VITAMIN C: WHO NEEDS IT? ANSWER: EVERYONE!

Millennia ago, when they were living amid wild plants that provided abundant sources of vitamin C, our ancestors lost the ability to convert glucose (a kind of sugar from our diet) into vitamin C. We all must ingest vitamin C, which is an essential dietary element In fact if our diet provided no vitamin C we would all die of scurvy, as was the case with sailors on long voyages with no fresh food. Lack of oxygen can kill us in minutes. Lack of vitamin C can take several months during which time the symptoms include extreme weakness, spongy gums, bruising, and hemorrhages.

Almost all people can benefit from taking more supplementary vitamin C than the U.S. Recommended Dietary Allowance (RDA) of 60 milligrams. NOHA Honorary Member Emanuel Cheraskin, MD, DMD, has just published a book1 describing a large number of careful studies using vitamin C supplementation for different diseases and adverse human conditions. We shall describe a few of the studies.

[A group of researchers] provided one gram of ascorbic acid per day (this is roughly 12 glasses of orange juice) for 60 days to 20 clearly-diagnosed infertile, but otherwise healthy, men. A separate control (placebo-supplemented) group consisted of 20 men. At the end of these two months, none of the control group's wives reported pregnancies. However, in all of the vitamin C supplemented group, there was conception! . . . We now know that ascorbate can increase sperm volume, count, and motility. It also reduces the number of abnormal sperm and their stickiness. Finally, improved sperm quality follows.

In a study of 44 school-age identical twins, one of each pair was given 250 milligrams of vitamin C twice a day for five months and the other received an indistinguishable placebo. "In the seven pairs of the youngest group (6 to 11 years of age), in all but one instance, the treated twin grew from 0.64 to 2.54 centimeters more than did the placebo-administered subject. Simply put, this means that in less than one-half year, one twin grew as much as one inch taller."
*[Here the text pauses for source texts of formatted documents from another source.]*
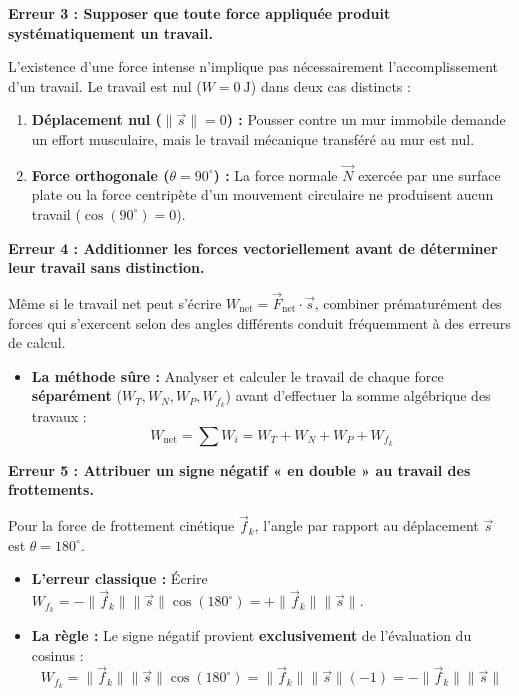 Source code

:\documentclass[11pt,openany]{book}
\begin{document}
\begin{erreur}
\textbf{Erreur 3 : Supposer que toute force appliquée produit systématiquement un travail.}

L'existence d'une force intense n'implique pas nécessairement l'accomplissement d'un travail. Le travail est nul ($W = 0\ \mathrm{J}$) dans deux cas distincts :
\begin{enumerate}
    \item \textbf{Déplacement nul ($\|\vec{s}\| = 0$) :} Pousser contre un mur immobile demande un effort musculaire, mais le travail mécanique transféré au mur est nul.
    \item \textbf{Force orthogonale ($\theta = 90^\circ$) :} La force normale $\vec{N}$ exercée par une surface plate ou la force centripète d'un mouvement circulaire ne produisent aucun travail ($\cos(90^\circ) = 0$).
\end{enumerate}
\end{erreur}

\begin{erreur}
\textbf{Erreur 4 : Additionner les forces vectoriellement avant de déterminer leur travail sans distinction.}

Même si le travail net peut s'écrire $W_{\text{net}} = \vec{F}_{\text{net}} \cdot \vec{s}$, combiner prématurément des forces qui s'exercent selon des angles différents conduit fréquemment à des erreurs de calcul.
\begin{itemize}
    \item \textbf{La méthode sûre :} Analyser et calculer le travail de chaque force \textbf{séparément} ($W_T, W_N, W_P, W_{f_k}$) avant d'effectuer la somme algébrique des travaux :
    \[
    W_{\text{net}} = \sum W_i = W_T + W_N + W_P + W_{f_k}
    \]
\end{itemize}
\end{erreur}

\begin{erreur}
\textbf{Erreur 5 : Attribuer un signe négatif « en double » au travail des frottements.}

Pour la force de frottement cinétique $\vec{f}_k$, l'angle par rapport au déplacement $\vec{s}$ est $\theta = 180^\circ$.
\begin{itemize}
    \item \textbf{L'erreur classique :} Écrire $W_{f_k} = -\|\vec{f}_k\| \|\vec{s}\| \cos(180^\circ) = +\|\vec{f}_k\| \|\vec{s}\|$.
    \item \textbf{La règle :} Le signe négatif provient \textbf{exclusivement} de l'évaluation du cosinus : 
    \[
    W_{f_k} = \|\vec{f}_k\| \|\vec{s}\| \cos(180^\circ) = \|\vec{f}_k\| \|\vec{s}\| (-1) = -\|\vec{f}_k\| \|\vec{s}\|
    \]
\end{itemize}
\end{erreur}
\end{document}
In the section entitled "Making Healthy Kids Healthier," Dr. Cheraskin describes a study in Zagreb, Yugoslavia where 70 milligrams of ascorbic acid was given daily to 49 adolescent boys for two months. Their blood levels of vitamin C increased and "there was a bonus of improved oxygen utilization". No such changes occurred in the 42 children receiving a placebo. Thus, the capacity for physical performance was enhanced in these already healthy adolescents.

During allergic reactions, histamine is released. Antihistamine drugs are prescribed to alleviate the symptoms. Vitamin C is an effective natural antihistamine.

Vitamin C helps us withstand both extreme heat and extreme cold. Dr Cheraskin gives the following impressive example of heat adaptation. "Workers in America's southland may have it rough, but South African mines provide a far more dramatic working climate. Mine owners long ago learned to initiate all sorts of acclimatization procedures in step-by-step progression."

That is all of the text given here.